• **YOUR TASK**: Starting at the first line of the data below, retype every line up to and including the one containing "It consists of".

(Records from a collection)
__________
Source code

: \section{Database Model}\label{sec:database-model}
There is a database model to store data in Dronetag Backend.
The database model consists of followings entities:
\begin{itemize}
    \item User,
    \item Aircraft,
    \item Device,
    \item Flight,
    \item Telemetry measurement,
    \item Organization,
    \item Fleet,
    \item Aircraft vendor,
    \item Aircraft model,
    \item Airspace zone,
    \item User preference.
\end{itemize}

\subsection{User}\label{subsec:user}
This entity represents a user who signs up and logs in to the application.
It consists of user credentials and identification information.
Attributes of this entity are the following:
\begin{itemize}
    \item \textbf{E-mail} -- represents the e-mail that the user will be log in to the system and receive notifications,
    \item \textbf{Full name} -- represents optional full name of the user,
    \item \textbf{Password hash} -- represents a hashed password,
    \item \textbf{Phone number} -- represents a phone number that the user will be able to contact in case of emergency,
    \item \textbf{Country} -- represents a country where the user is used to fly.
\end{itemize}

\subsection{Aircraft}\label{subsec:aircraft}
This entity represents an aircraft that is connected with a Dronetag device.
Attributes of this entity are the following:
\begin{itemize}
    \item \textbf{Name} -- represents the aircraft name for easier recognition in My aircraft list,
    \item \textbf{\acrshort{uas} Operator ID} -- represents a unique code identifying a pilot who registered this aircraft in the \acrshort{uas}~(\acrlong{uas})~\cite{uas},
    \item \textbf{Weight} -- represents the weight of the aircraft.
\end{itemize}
__________
• **EXERCISE RESULT**:
Source code

: \section{Database Model}\label{sec:database-model}
There is a database model to store data in Dronetag Backend.
The database model consists of followings entities:
\begin{itemize}
    \item User,
    \item Aircraft,
    \item Device,
    \item Flight,
    \item Telemetry measurement,
    \item Organization,
    \item Fleet,
    \item Aircraft vendor,
    \item Aircraft model,
    \item Airspace zone,
    \item User preference.
\end{itemize}

\subsection{User}\label{subsec:user}
This entity represents a user who signs up and logs in to the application.
It consists of user credentials and identification information.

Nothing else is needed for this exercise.